Chapter 5. Computerised Information Retrieval
[Table of Contents] [Previous
Chapter] [Next Chapter]
5.1 Introduction
Today computers provide us with powerful tools for information handling
- for collection, organisation, classification, retrieval and distribution.
Computers have been used since the late 1960s for the storage of large
databases such as library catalogues and bibliographic references. Development
of optical storage media such as CD-ROM has given us the possibility of
storing large quantities of text, graphics, pictures, and sound at a low
cost. These new optical memories can function as distributed stores for
encyclopaedias, databases, books etc. This has stimulated the development
of local information systems. This chapter will cover three aspects of
computerised information retrieval:
-
library catalogues
-
online databases
-
databases on CD-ROM
5.2 Types of databases
There are a number of types of databases:
-
Library catalogues - catalogues covering the holdings (books, reports,
journals conference proceedings, etc.) of one or more library.
-
Bibliographic databases containing bibliographic references, with
or without abstracts.
-
Reference databases (in addition to those mentioned under 1. and
2.), for example, current research projects, handbooks, encyclopaedias,
product suppliers, etc.
-
Factual databases or data banks containing information, often in
numerical form, which can be used directly, e.g. chemical structures, tables,
terminology.
-
Full-text databases which contain the complete version of the text
of given publications.
5.3 Computerised library catalogues
Computerised library catalogues were first introduced during the late 1960s.
The online catalogue, known as the Online Public Access Catalogue, or OPAC,
has gradually become more user friendly with the use of menus and simple
commands. Access for users is now often in the form of a Web (World Wide
Web) interface. Computerised library catalogues usually form an integral
part of an automated library system, which includes circulation routines
as well as acquisition processing. Computerised library catalogues contain
the details of books, conference publications, reports, periodical titles,
etc. Note: OPACs do not, as a rule, contain details of individual journal
articles.
The computerised library catalogues allow you to:
-
check to see if a certain book or journal is available at the library or
-
see which books are available on a specific subject
-
see whether or not a book is currently available or out on loan.

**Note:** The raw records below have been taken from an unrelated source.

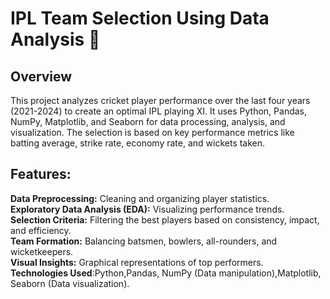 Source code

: # IPL Team Selection Using Data Analysis 🏏
## Overview
This project analyzes cricket player performance over the last four years (2021-2024) to create an optimal IPL playing XI. It uses Python, Pandas, NumPy, Matplotlib, and Seaborn for data processing, analysis, and visualization. The selection is based on key performance metrics like batting average, strike rate, economy rate, and wickets taken.

## Features: 
**Data Preprocessing:** Cleaning and organizing player statistics.<br>
**Exploratory Data Analysis (EDA):** Visualizing performance trends.<br>
**Selection Criteria:** Filtering the best players based on consistency, impact, and efficiency.<br>
**Team Formation:** Balancing batsmen, bowlers, all-rounders, and wicketkeepers.<br>
**Visual Insights:** Graphical representations of top performers.<br>
**Technologies Used**:Python,Pandas, NumPy (Data manipulation),Matplotlib, Seaborn (Data visualization).<br>
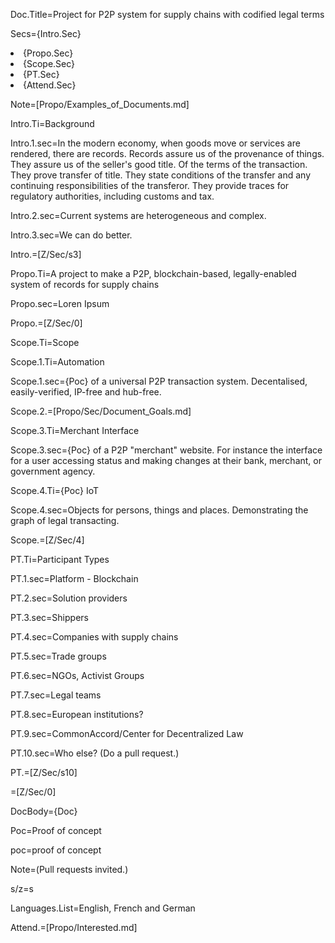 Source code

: Doc.Title=Project for P2P system for  supply chains with codified legal terms

Secs={Intro.Sec}<li>{Propo.Sec}<li>{Scope.Sec}<li>{PT.Sec}<li>{Attend.Sec}

Note=[Propo/Examples_of_Documents.md]

Intro.Ti=Background

Intro.1.sec=In the modern economy, when goods move or services are rendered, there are records.  Records assure us of the provenance of things.  They assure us of the seller's good title.  Of the terms of the transaction.  They prove transfer of title.  They state conditions of the transfer and any continuing responsibilities of the transferor.  They provide traces for regulatory authorities, including customs and tax.

Intro.2.sec=Current systems are heterogeneous and complex.

Intro.3.sec=We can do better.

Intro.=[Z/Sec/s3]

Propo.Ti=A project to make a P2P, blockchain-based, legally-enabled system of records for supply chains

Propo.sec=Loren Ipsum

Propo.=[Z/Sec/0]

Scope.Ti=Scope

Scope.1.Ti=Automation

Scope.1.sec={Poc} of a universal P2P transaction system.  Decentalised, easily-verified, IP-free and hub-free.

Scope.2.=[Propo/Sec/Document_Goals.md]

Scope.3.Ti=Merchant Interface

Scope.3.sec={Poc} of a P2P "merchant" website.  For instance the interface for a user accessing status and making changes at their bank, merchant, or government agency. 

Scope.4.Ti={Poc} IoT

Scope.4.sec=Objects for persons, things and places. Demonstrating the graph of legal transacting.  

Scope.=[Z/Sec/4]

PT.Ti=Participant Types

PT.1.sec=Platform - Blockchain

PT.2.sec=Solution providers

PT.3.sec=Shippers

PT.4.sec=Companies with supply chains

PT.5.sec=Trade groups

PT.6.sec=NGOs, Activist Groups

PT.7.sec=Legal teams

PT.8.sec=European institutions?

PT.9.sec=CommonAccord/Center for Decentralized Law

PT.10.sec=Who else? (Do a pull request.)

PT.=[Z/Sec/s10]

=[Z/Sec/0]

DocBody={Doc}

Poc=Proof of concept

poc=proof of concept

Note=(Pull requests invited.)

s/z=s

Languages.List=English, French and German

Attend.=[Propo/Interested.md]
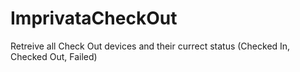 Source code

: # ImprivataCheckOut
Retreive all Check Out devices and their currect status (Checked In, Checked Out, Failed)
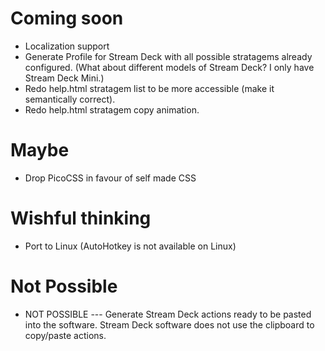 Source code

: # Coming soon
- Localization support
- Generate Profile for Stream Deck with all possible stratagems already configured.
	(What about different models of Stream Deck? I only have Stream Deck Mini.)
- Redo help.html stratagem list to be more accessible (make it semantically correct).
- Redo help.html stratagem copy animation.

# Maybe
- Drop PicoCSS in favour of self made CSS

# Wishful thinking
- Port to Linux (AutoHotkey is not available on Linux)

# Not Possible
- NOT POSSIBLE --- Generate Stream Deck actions ready to be pasted into the software.
	Stream Deck software does not use the clipboard to copy/paste actions. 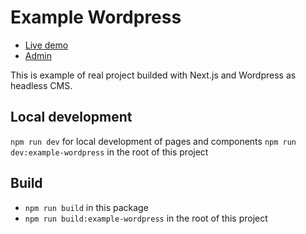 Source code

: # Example Wordpress

- [Live demo](https://next-lighter-wordpress.lbx.sk)
- [Admin](https://lighter-wordpress-admin.lbx.sk/wp-admin)

This is example of real project builded with Next.js and Wordpress as headless CMS.

## Local development

`npm run dev` for local development of pages and components
`npm run dev:example-wordpress` in the root of this project

## Build

- `npm run build` in this package
- `npm run build:example-wordpress` in the root of this project
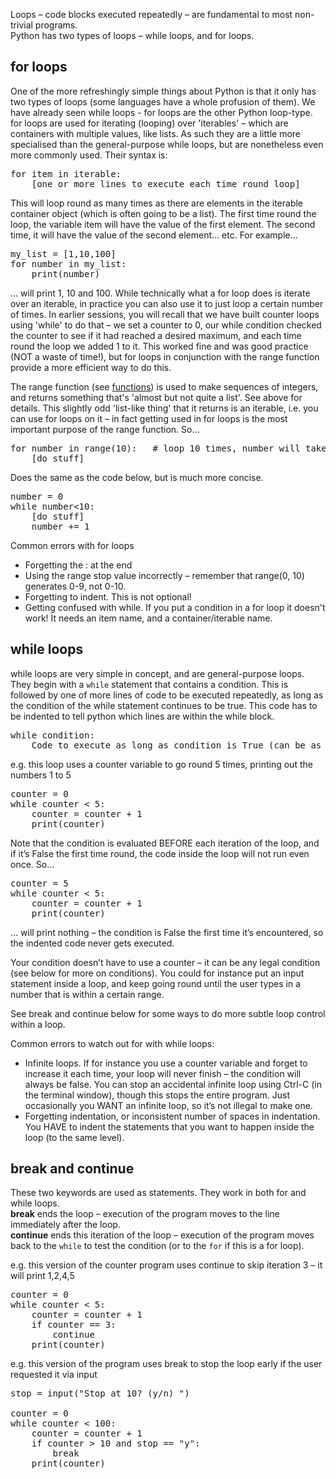 Loops – code blocks executed repeatedly – are fundamental to most non-trivial programs.  
Python has two types of loops – while loops, and for loops. 

for loops
--------

One of the more refreshingly simple things about Python is that it only has two types of loops (some languages have a whole profusion of them). We have already seen while loops - for loops are the other Python loop-type. for loops are used for iterating (looping) over 'iterables' – which are containers with multiple values, like lists. As such they are a little more specialised than the general-purpose while loops, but are nonetheless even more commonly used. Their syntax is:

<pre>
for item in iterable:
    [one or more lines to execute each time round loop]
</pre>

This will loop round as many times as there are elements in the iterable container object (which is often going to be a list). The first time round the loop, the variable item will have the value of the first element. The second time, it will have the value of the second element… etc. For example…

<pre>
my_list = [1,10,100]
for number in my_list:
    print(number)
</pre>

… will print 1, 10 and 100. While technically what a for loop does is iterate over an iterable, in practice you can also use it to just loop a certain number of times. In earlier sessions, you will recall that we have built counter loops using 'while' to do that  – we set a counter to 0, our while condition checked the counter to see if it had reached a desired maximum, and each time round the loop we added 1 to it. This worked fine and was good practice (NOT a waste of time!), but for loops in conjunction with the range function provide a more efficient way to do this.

The range function (see [functions](functions.md)) is used to make sequences of integers, and returns something that's 'almost but not quite a list'. See above for details. This slightly odd 'list-like thing' that it returns is an iterable, i.e. you can use for loops on it – in fact getting used in for loops is the most important purpose of the range function. So…

<pre>
for number in range(10):   # loop 10 times, number will take values 0, 1… 9
    [do stuff]
</pre>

Does the same as the code below, but is much more concise.

<pre>
number = 0
while number<10:
    [do stuff]
    number += 1
</pre>

Common errors with for loops
* Forgetting the : at the end
* Using the range stop value incorrectly – remember that range(0, 10) generates 0-9, not 0-10.
* Forgetting to indent. This is not optional!
* Getting confused with while. If you put a condition in a for loop it doesn't work! It needs an item name, and a container/iterable name.  


while loops
---------
while loops are very simple in concept, and are general-purpose loops. They begin with a `while` statement that contains a condition. This is followed 
by one of more lines of code to be executed repeatedly, as long as the condition of the while statement continues to be true.
This code has to be indented to tell python which lines are within the while block.

<pre>
while condition:
    Code to execute as long as condition is True (can be as many lines as needed)
</pre>

e.g. this loop uses a counter variable to go round 5 times, printing out the numbers 1 to 5 

<pre>
counter = 0
while counter < 5:
    counter = counter + 1
    print(counter)
</pre>

Note that the condition is evaluated BEFORE each iteration of the loop, and if it’s False the first time round, the code inside the loop will not run even once. So…  

<pre>
counter = 5
while counter < 5:
    counter = counter + 1
    print(counter)
</pre>

… will print nothing – the condition is False the first time it’s encountered, so the indented code never gets executed.

Your condition doesn’t have to use a counter – it can be any legal condition (see below for more on conditions). You could for instance put an input statement inside a loop, and keep going round until the user types in a number that is within a certain range.  

See break and continue below for some ways to do more subtle loop control within a loop.  

Common errors to watch out for with while loops:
*	Infinite loops. If for instance you use a counter variable and forget to increase it each time, your loop will never finish – the condition will always be false. You can stop an accidental infinite loop using Ctrl-C (in the terminal window), though this stops the entire program. Just occasionally you WANT an infinite loop, so it’s not illegal to make one.
* Forgetting indentation, or inconsistent number of spaces in indentation. You HAVE to indent the statements that you want to happen inside the loop (to the same level).

break and continue
-----------------

These two keywords are used as statements. They work in both for and while loops.  
**break** ends the loop – execution of the program moves to the line immediately after the loop.  
**continue** ends this iteration of the loop – execution of the program moves back to the `while` to test the condition (or to the `for` if this is a for loop).  

e.g. this version of the counter program uses continue to skip iteration 3 – it will print 1,2,4,5
<pre>
counter = 0
while counter < 5:
    counter = counter + 1
    if counter == 3:
        continue
    print(counter)
</pre>
  
e.g. this version of the program uses break to stop the loop early if the user requested it via input  
<pre>
stop = input("Stop at 10? (y/n) ")

counter = 0
while counter < 100:
    counter = counter + 1
    if counter > 10 and stop == "y":
        break
    print(counter)
</pre>
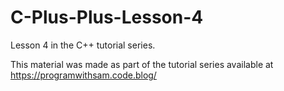 # C-Plus-Plus-Lesson-4
Lesson 4 in the C++ tutorial series.

This material was made as part of the tutorial series available at https://programwithsam.code.blog/

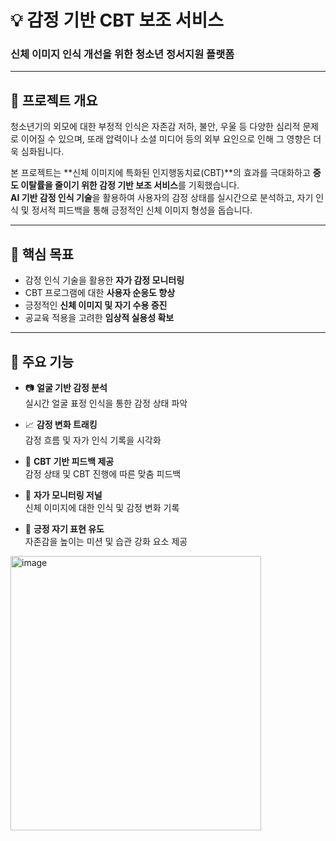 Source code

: # 💡 감정 기반 CBT 보조 서비스  
### 신체 이미지 인식 개선을 위한 청소년 정서지원 플랫폼

---

## 🧠 프로젝트 개요

청소년기의 외모에 대한 부정적 인식은 자존감 저하, 불안, 우울 등 다양한 심리적 문제로 이어질 수 있으며, 또래 압력이나 소셜 미디어 등의 외부 요인으로 인해 그 영향은 더욱 심화됩니다.

본 프로젝트는 **신체 이미지에 특화된 인지행동치료(CBT)**의 효과를 극대화하고 **중도 이탈률을 줄이기 위한 감정 기반 보조 서비스**를 기획했습니다.  
**AI 기반 감정 인식 기술**을 활용하여 사용자의 감정 상태를 실시간으로 분석하고, 자기 인식 및 정서적 피드백을 통해 긍정적인 신체 이미지 형성을 돕습니다.

---

## 🎯 핵심 목표

- 감정 인식 기술을 활용한 **자가 감정 모니터링**
- CBT 프로그램에 대한 **사용자 순응도 향상**
- 긍정적인 **신체 이미지 및 자기 수용 증진**
- 공교육 적용을 고려한 **임상적 실용성 확보**
  
---

## 🧩 주요 기능

- 📷 **얼굴 기반 감정 분석**  
  실시간 얼굴 표정 인식을 통한 감정 상태 파악

- 📈 **감정 변화 트래킹**  
  감정 흐름 및 자가 인식 기록을 시각화

- 💬 **CBT 기반 피드백 제공**  
  감정 상태 및 CBT 진행에 따른 맞춤 피드백

- 📝 **자가 모니터링 저널**  
  신체 이미지에 대한 인식 및 감정 변화 기록

- 🎯 **긍정 자기 표현 유도**  
  자존감을 높이는 미션 및 습관 강화 요소 제공

<img width="401" height="439" alt="image" src="https://github.com/user-attachments/assets/656e2d21-9a01-4bb7-9375-800661b23e63" />


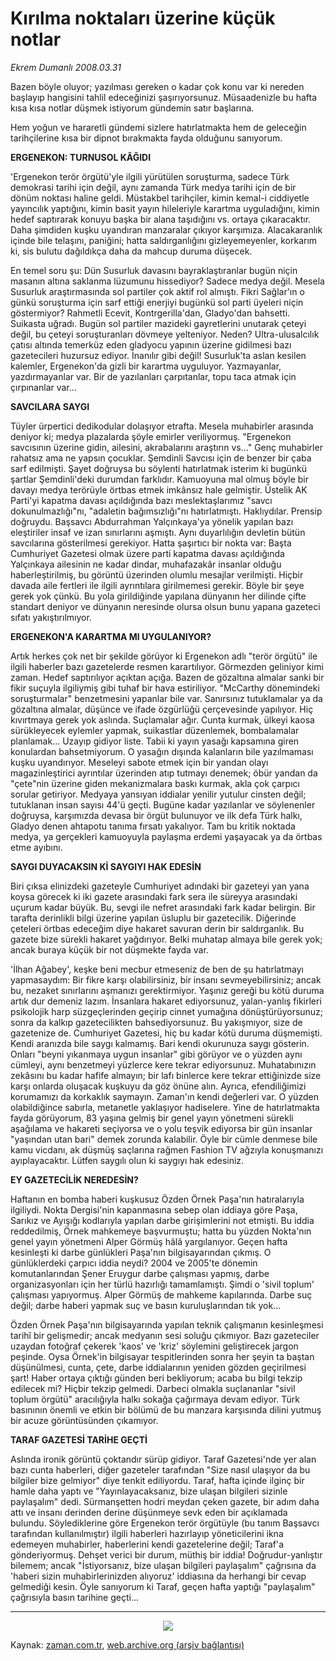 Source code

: # Kırılma noktaları üzerine küçük notlar

*Ekrem Dumanlı 2008.03.31*

<tr><td class="metin" colspan="2" style="padding-top: 20px; padding-left: 5px; padding-right: 10px;">Bazen böyle oluyor; yazılması gereken o kadar çok konu var ki nereden başlayıp hangisini tahlil edeceğinizi şaşırıyorsunuz. Müsaadenizle bu hafta kısa kısa notlar düşmek istiyorum gündemin satır başlarına.</td></tr><tr><td class="metin" colspan="2" style="padding-top: 20px; padding-left: 5px; padding-right: 10px;"><p>Hem yoğun ve hararetli gündemi sizlere hatırlatmakta hem de geleceğin tarihçilerine kısa bir dipnot bırakmakta fayda olduğunu sanıyorum. 
<b><p>ERGENEKON: TURNUSOL KÂĞIDI</p></b>
<p>'Ergenekon terör örgütü'yle ilgili yürütülen soruşturma, sadece Türk demokrasi tarihi için değil, aynı zamanda Türk medya tarihi için de bir dönüm noktası haline geldi. Müstakbel tarihçiler, kimin kemal-i ciddiyetle yayıncılık yaptığını, kimin basit yayın hileleriyle karartma uyguladığını, kimin hedef saptırarak konuyu başka bir alana taşıdığını vs. ortaya çıkaracaktır. Daha şimdiden kuşku uyandıran manzaralar çıkıyor karşımıza. Alacakaranlık içinde bile telaşını, paniğini; hatta saldırganlığını gizleyemeyenler, korkarım ki, sis bulutu dağıldıkça daha da mahcup duruma düşecek.
<p> En temel soru şu: Dün Susurluk davasını bayraklaştıranlar bugün niçin masanın altına saklanma lüzumunu hissediyor? Sadece medya değil. Mesela Susurluk araştırmasında sol partiler çok aktif rol almıştı. Fikri Sağlar'ın o günkü soruşturma için sarf ettiği enerjiyi bugünkü sol parti üyeleri niçin göstermiyor? Rahmetli Ecevit, Kontrgerilla'dan, Gladyo'dan bahsetti. Suikasta uğradı. Bugün sol partiler mazideki gayretlerini unutarak çeteyi değil, bu çeteyi soruşturanları dövmeye yelteniyor. Neden? Ultra-ulusalcılık çatısı altında temerküz eden gladyocu yapının üzerine gidilmesi bazı gazetecileri huzursuz ediyor. İnanılır gibi değil! Susurluk'ta aslan kesilen kalemler, Ergenekon'da gizli bir karartma uyguluyor. Yazmayanlar, yazdırmayanlar var. Bir de yazılanları çarpıtanlar, topu taca atmak için çırpınanlar var... 
<b><p>SAVCILARA SAYGI</p></b>
<p>Tüyler ürpertici dedikodular dolaşıyor etrafta. Mesela muhabirler arasında deniyor ki; medya plazalarda şöyle emirler veriliyormuş. "Ergenekon savcısının üzerine gidin, ailesini, akrabalarını araştırın vs..." Genç muhabirler rahatsız ama ne yapsın çocuklar. Şemdinli Savcısı için de benzer bir çaba sarf edilmişti. Şayet doğruysa bu söylenti hatırlatmak isterim ki bugünkü şartlar Şemdinli'deki durumdan farklıdır. Kamuoyuna mal olmuş böyle bir davayı medya terörüyle örtbas etmek imkânsız hale gelmiştir. Üstelik AK Parti'yi kapatma davası açıldığında bazı meslektaşlarımız "savcı dokunulmazlığı"nı, "adaletin bağımsızlığı"nı hatırlatmıştı. Haklıydılar. Prensip doğruydu. Başsavcı Abdurrahman Yalçınkaya'ya yönelik yapılan bazı eleştiriler insaf ve izan sınırlarını aşmıştı. Aynı duyarlılığın devletin bütün savcılarına gösterilmesi gerekiyor. Hatta şaşırtıcı bir nokta var: Başta Cumhuriyet Gazetesi olmak üzere parti kapatma davası açıldığında Yalçınkaya ailesinin ne kadar dindar, muhafazakâr insanlar olduğu haberleştirilmiş, bu görüntü üzerinden olumlu mesajlar verilmişti. Hiçbir davada aile fertleri ile ilgili ayrıntılara girilmemesi gerekir. Böyle bir şeye gerek yok çünkü. Bu yola girildiğinde yapılana dünyanın her dilinde çifte standart deniyor ve dünyanın neresinde olursa olsun bunu yapana gazeteci sıfatı yakıştırılmıyor.
<b><p>ERGENEKON'A KARARTMA MI UYGULANIYOR?</p></b>
<p>Artık herkes çok net bir şekilde görüyor ki Ergenekon adlı "terör örgütü" ile ilgili haberler bazı gazetelerde resmen karartılıyor. Görmezden geliniyor kimi zaman. Hedef saptırılıyor açıktan açığa. Bazen de gözaltına almalar sanki bir fikir suçuyla ilgiliymiş gibi tuhaf bir hava estiriliyor. "McCarthy dönemindeki soruşturmalar" benzetmesini yapanlar bile var. Sanırsınız tutuklamalar ya da gözaltına almalar, düşünce ve ifade özgürlüğü çerçevesinde yapılıyor. Hiç kıvırtmaya gerek yok aslında. Suçlamalar ağır. Cunta kurmak, ülkeyi kaosa sürükleyecek eylemler yapmak, suikastlar düzenlemek, bombalamalar planlamak... Uzayıp gidiyor liste. Tabii ki yayın yasağı kapsamına giren konulardan bahsetmiyorum. O yasağın dışında kalanların bile yazılmaması kuşku uyandırıyor. Meseleyi sabote etmek için bir yandan olayı magazinleştirici ayrıntılar üzerinden atıp tutmayı denemek; öbür yandan da "çete"nin üzerine giden mekanizmalara baskı kurmak, akla çok çarpıcı sorular getiriyor. Medyaya yansıyan iddialar yenilir yutulur cinsten değil; tutuklanan insan sayısı 44'ü geçti. Bugüne kadar yazılanlar ve söylenenler doğruysa, karşımızda devasa bir örgüt bulunuyor ve ilk defa Türk halkı, Gladyo denen ahtapotu tanıma fırsatı yakalıyor. Tam bu kritik noktada medya, ya gerçekleri kamuoyuyla paylaşma erdemi yaşayacak ya da örtbas etme ayıbını. 
<b><p>SAYGI DUYACAKSIN Kİ SAYGIYI HAK EDESİN</p></b>
<p>Biri çıksa elinizdeki gazeteyle Cumhuriyet adındaki bir gazeteyi yan yana koysa görecek ki iki gazete arasındaki fark sera ile süreyya arasındaki uçurum kadar büyük. Bu, sevgi ile nefret arasındaki fark kadar belirgin. Bir tarafta derinlikli bilgi üzerine yapılan üsluplu bir gazetecilik. Diğerinde çeteleri örtbas edeceğim diye hakaret savuran derin bir saldırganlık. Bu gazete bize sürekli hakaret yağdırıyor. Belki muhatap almaya bile gerek yok; ancak buraya küçük bir not düşmekte fayda var. 
<p> 'İlhan Ağabey', keşke beni mecbur etmeseniz de ben de şu hatırlatmayı yapmasaydım: Bir fikre karşı olabilirsiniz, bir insanı sevmeyebilirsiniz; ancak bu, nezaket sınırlarını aşmanızı gerektirmiyor. Yaşınız gereği bu kötü duruma artık dur demeniz lazım. İnsanlara hakaret ediyorsunuz, yalan-yanlış fikirleri psikolojik harp süzgeçlerinden geçirip cinnet yumağına dönüştürüyorsunuz; sonra da kalkıp gazetecilikten bahsediyorsunuz. Bu yakışmıyor, size de gazetenize de. Cumhuriyet Gazetesi, hiç bu kadar kötü duruma düşmemişti. Kendi aranızda bile saygı kalmamış. Bari kendi okurunuza saygı gösterin. Onları "beyni yıkanmaya uygun insanlar" gibi görüyor ve o yüzden aynı cümleyi, aynı benzetmeyi yüzlerce kere tekrar ediyorsunuz. Muhatabınızın zekâsını bu kadar hafife almayın; bir lafı binlerce kere tekrar ettiğinizde size karşı onlarda oluşacak kuşkuyu da göz önüne alın. Ayrıca, efendiliğimizi korumamızı da korkaklık saymayın. Zaman'ın kendi değerleri var. O yüzden olabildiğince sabırla, metanetle yaklaşıyor hadiselere. Yine de hatırlatmakta fayda görüyorum, 83 yaşına gelmiş bir genel yayın yönetmeni sürekli aşağılama ve hakareti seçiyorsa ve o yolu teşvik ediyorsa bir gün insanlar "yaşından utan bari" demek zorunda kalabilir. Öyle bir cümle denmese bile kamu vicdanı, ak düşmüş saçlarına rağmen Fashion TV ağzıyla konuşmanızı ayıplayacaktır. Lütfen saygılı olun ki saygıyı hak edesiniz. 
<b><p>EY GAZETECİLİK NEREDESİN?</p></b>
<p>Haftanın en bomba haberi kuşkusuz Özden Örnek Paşa'nın hatıralarıyla ilgiliydi. Nokta Dergisi'nin kapanmasına sebep olan iddiaya göre Paşa, Sarıkız ve Ayışığı kodlarıyla yapılan darbe girişimlerini not etmişti. Bu iddia reddedilmiş, Örnek mahkemeye başvurmuştu; hatta bu yüzden Nokta'nın genel yayın yönetmeni Alper Görmüş hâlâ yargılanıyor. Geçen hafta kesinleşti ki darbe günlükleri Paşa'nın bilgisayarından çıkmış. O günlüklerdeki çarpıcı iddia neydi? 2004 ve 2005'te dönemin komutanlarından Şener Eruygur darbe çalışması yapmış, darbe organizasyonları için her türlü hazırlığı tamamlamıştı. Şimdi o 'sivil toplum' çalışması yapıyormuş. Alper Görmüş de mahkeme kapılarında. Darbe suç değil; darbe haberi yapmak suç ve basın kuruluşlarından tık yok...
<p> Özden Örnek Paşa'nın bilgisayarında yapılan teknik çalışmanın kesinleşmesi tarihî bir gelişmedir; ancak medyanın sesi soluğu çıkmıyor. Bazı gazeteciler uzaydan fotoğraf çekerek 'kaos' ve 'kriz' söylemini geliştirecek jargon peşinde. Oysa Örnek'in bilgisayar tespitlerinden sonra her şeyin ta baştan düşünülmesi, cunta, çete, darbe iddialarının yeniden gözden geçirilmesi şart! Haber ortaya çıktığı günden beri bekliyorum; acaba bu bilgi tekzip edilecek mi? Hiçbir tekzip gelmedi. Darbeci olmakla suçlananlar "sivil toplum örgütü" aracılığıyla halkı sokağa çağırmaya devam ediyor. Türk basınının önemli ve etkin bir bölümü de bu manzara karşısında dilini yutmuş bir acuze görüntüsünden çıkamıyor.
<b><p>TARAF GAZETESİ TARİHE GEÇTİ</p></b>
<p>Aslında ironik görüntü çoktandır sürüp gidiyor. Taraf Gazetesi'nde yer alan bazı cunta haberleri, diğer gazeteler tarafından "Size nasıl ulaşıyor da bu bilgiler bize gelmiyor" diye tenkit ediliyordu. Taraf, hafta içinde ilginç bir hamle daha yaptı ve "Yayınlayacaksanız, bize ulaşan bilgileri sizinle paylaşalım" dedi. Sürmanşetten hodri meydan çeken gazete, bir adım daha attı ve insanı derinden derine düşünmeye sevk eden bir açıklamada bulundu. Söylediklerine göre Ergenekon terör örgütüyle (bu tanım Başsavcı tarafından kullanılmıştır) ilgili haberleri hazırlayıp yöneticilerini ikna edemeyen muhabirler, haberlerini kendi gazetelerine değil; Taraf'a gönderiyormuş. Dehşet verici bir durum, müthiş bir iddia! Doğrudur-yanlıştır bilemem; ancak "İstiyorsanız, bize ulaşan bilgileri paylaşalım" çağrısına da 'haberi sizin muhabirlerinizden alıyoruz' iddiasına da herhangi bir cevap gelmediği kesin. Öyle sanıyorum ki Taraf, geçen hafta yaptığı "paylaşalım" çağrısıyla basın tarihine geçti...
<hr/>
<p align="center"><img border="0" src="http://web.archive.org/web/20080612114918im_/http://medya.zaman.com.tr/2008/03/31/tiraj.gif"/>
<br/></p></p></p></p></p></p></p></p></p></p></p></td></tr>

Kaynak: [zaman.com.tr](http://zaman.com.tr/yazar.do?yazino=671324), [web.archive.org (arşiv bağlantısı)](http://web.archive.org/web/20080612114918/http://zaman.com.tr:80/yazar.do?yazino=671324)
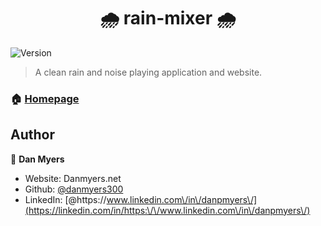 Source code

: <h1 align="center"> 🌧️ rain-mixer 🌧️ </h1>
<p>
  <img alt="Version" src="https://img.shields.io/badge/version-0.0.1-blue.svg?cacheSeconds=2592000" />
</p>

> A clean rain and noise playing application and website.

### 🏠 [Homepage](https://rain.danmyers.net)

## Author

👤 **Dan Myers**

* Website: Danmyers.net
* Github: [@danmyers300](https://github.com/danmyers300)
* LinkedIn: [@https:\/\/www.linkedin.com\/in\/danpmyers\/](https://linkedin.com/in/https:\/\/www.linkedin.com\/in\/danpmyers\/)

In addition to the automated individual library catalogues, there are union
catalogues, which show the holdings of a number of libraries and indicate
where a given item is available. One example of a union catalogue is MELVYL
- the catalogue of the nine campuses of the University of California. Another
is LIBRIS (LIBRary
Information System), the union catalogue of the Swedish academic and research
libraries.
Today you are able to access many library catalogues by means
of telnet or the World Wide Web.
5.4 From Document to Online Database
The enormous growth of published information in the 1960s resulted in long
time delays between the primary publications and the appearance of the
secondary indexes and abstracts which referred to them. In order to speed
up the production of the secondary publications, computers began to be
used in the printing process. The bibliographic reference material was
stored in the form of a structured database in the computer memory. This
stored information could then be used either for printing the abstracts
and indexes, or for direct information retrieval via a terminal (see Figure
12). In addition, the information databases can now be stored in optical
memories, such as CD-ROM, which are available for information retrieval.
(see Section 5.9)
Figure 12. From Document to Secondary Publication or Database
5.5 Access to databases
Information from the primary sources has been collected together and organised
under subject headings and authors in reference databases. These
can be accessed in a number of ways:
-
searching online from a database mounted on a host computer from
a commercial information retrieval service (IRS). This requires
a password.
-
by means of a searchable compact disk CD-ROM database
-
from a database with WWW interface mounted either locally or available
from a remote server
Online information retrieval from databases is the acquisition of
information from a distant computer via a terminal or PC, involving an
interactive dialogue between enquirer and computer. The computer handles
a number of databases stored in electronic form, consisting of references
to journal articles, conference papers, reports, books etc, which the Information
Retrieval Service (IRS) or 'host' makes available to interested parties,
such as university libraries, on a commercial basis.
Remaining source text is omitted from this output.